[Saved entries]
------------------------------
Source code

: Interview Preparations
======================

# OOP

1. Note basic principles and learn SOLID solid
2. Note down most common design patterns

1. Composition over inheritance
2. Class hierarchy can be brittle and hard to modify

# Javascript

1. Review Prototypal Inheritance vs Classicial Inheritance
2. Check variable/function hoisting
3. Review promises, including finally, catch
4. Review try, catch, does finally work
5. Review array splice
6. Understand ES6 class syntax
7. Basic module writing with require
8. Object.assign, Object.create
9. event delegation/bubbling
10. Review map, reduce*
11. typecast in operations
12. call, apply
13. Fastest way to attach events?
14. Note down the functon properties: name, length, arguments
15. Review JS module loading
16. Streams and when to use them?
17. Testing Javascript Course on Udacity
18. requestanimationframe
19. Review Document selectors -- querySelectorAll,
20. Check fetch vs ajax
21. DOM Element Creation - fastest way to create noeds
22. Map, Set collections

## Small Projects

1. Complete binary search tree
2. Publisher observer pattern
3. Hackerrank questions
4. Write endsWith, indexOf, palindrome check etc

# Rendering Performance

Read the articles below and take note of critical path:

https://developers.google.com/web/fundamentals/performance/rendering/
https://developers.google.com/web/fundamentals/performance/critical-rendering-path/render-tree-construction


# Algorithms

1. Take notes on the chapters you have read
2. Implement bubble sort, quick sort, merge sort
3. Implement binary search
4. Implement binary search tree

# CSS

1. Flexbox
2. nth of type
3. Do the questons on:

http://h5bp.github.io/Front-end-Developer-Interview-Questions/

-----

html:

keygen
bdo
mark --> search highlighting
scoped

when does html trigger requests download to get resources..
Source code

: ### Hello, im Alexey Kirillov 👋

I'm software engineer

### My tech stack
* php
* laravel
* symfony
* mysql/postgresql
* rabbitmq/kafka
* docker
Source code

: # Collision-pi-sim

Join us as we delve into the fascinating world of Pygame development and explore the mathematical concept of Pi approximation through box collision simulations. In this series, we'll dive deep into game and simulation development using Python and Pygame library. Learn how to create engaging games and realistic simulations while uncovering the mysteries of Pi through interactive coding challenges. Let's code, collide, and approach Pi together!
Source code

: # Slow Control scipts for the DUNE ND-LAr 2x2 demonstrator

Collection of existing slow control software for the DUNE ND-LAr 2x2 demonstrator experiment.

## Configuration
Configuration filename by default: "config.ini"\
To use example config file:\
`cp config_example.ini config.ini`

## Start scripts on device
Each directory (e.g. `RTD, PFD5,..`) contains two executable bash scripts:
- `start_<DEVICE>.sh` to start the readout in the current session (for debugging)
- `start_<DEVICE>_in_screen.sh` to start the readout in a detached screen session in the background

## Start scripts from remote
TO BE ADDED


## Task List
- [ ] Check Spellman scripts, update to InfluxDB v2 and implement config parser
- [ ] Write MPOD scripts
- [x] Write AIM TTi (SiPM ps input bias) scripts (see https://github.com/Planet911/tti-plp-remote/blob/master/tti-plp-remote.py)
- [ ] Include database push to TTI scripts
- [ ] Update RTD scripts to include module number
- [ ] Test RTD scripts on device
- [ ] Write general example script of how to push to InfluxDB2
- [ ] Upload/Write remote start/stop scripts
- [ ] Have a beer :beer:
------------------------------
Reproduce exactly, and only, the lines from the start of the entries through the one that contains "3. Implement binary search".

## Response to the exercise
Source code

: Interview Preparations
======================

# OOP

1. Note basic principles and learn SOLID solid
2. Note down most common design patterns

1. Composition over inheritance
2. Class hierarchy can be brittle and hard to modify

# Javascript

1. Review Prototypal Inheritance vs Classicial Inheritance
2. Check variable/function hoisting
3. Review promises, including finally, catch
4. Review try, catch, does finally work
5. Review array splice
6. Understand ES6 class syntax
7. Basic module writing with require
8. Object.assign, Object.create
9. event delegation/bubbling
10. Review map, reduce*
11. typecast in operations
12. call, apply
13. Fastest way to attach events?
14. Note down the functon properties: name, length, arguments
15. Review JS module loading
16. Streams and when to use them?
17. Testing Javascript Course on Udacity
18. requestanimationframe
19. Review Document selectors -- querySelectorAll,
20. Check fetch vs ajax
21. DOM Element Creation - fastest way to create noeds
22. Map, Set collections

## Small Projects

1. Complete binary search tree
2. Publisher observer pattern
3. Hackerrank questions
4. Write endsWith, indexOf, palindrome check etc

# Rendering Performance

Read the articles below and take note of critical path:

https://developers.google.com/web/fundamentals/performance/rendering/
https://developers.google.com/web/fundamentals/performance/critical-rendering-path/render-tree-construction


# Algorithms

1. Take notes on the chapters you have read
2. Implement bubble sort, quick sort, merge sort
3. Implement binary search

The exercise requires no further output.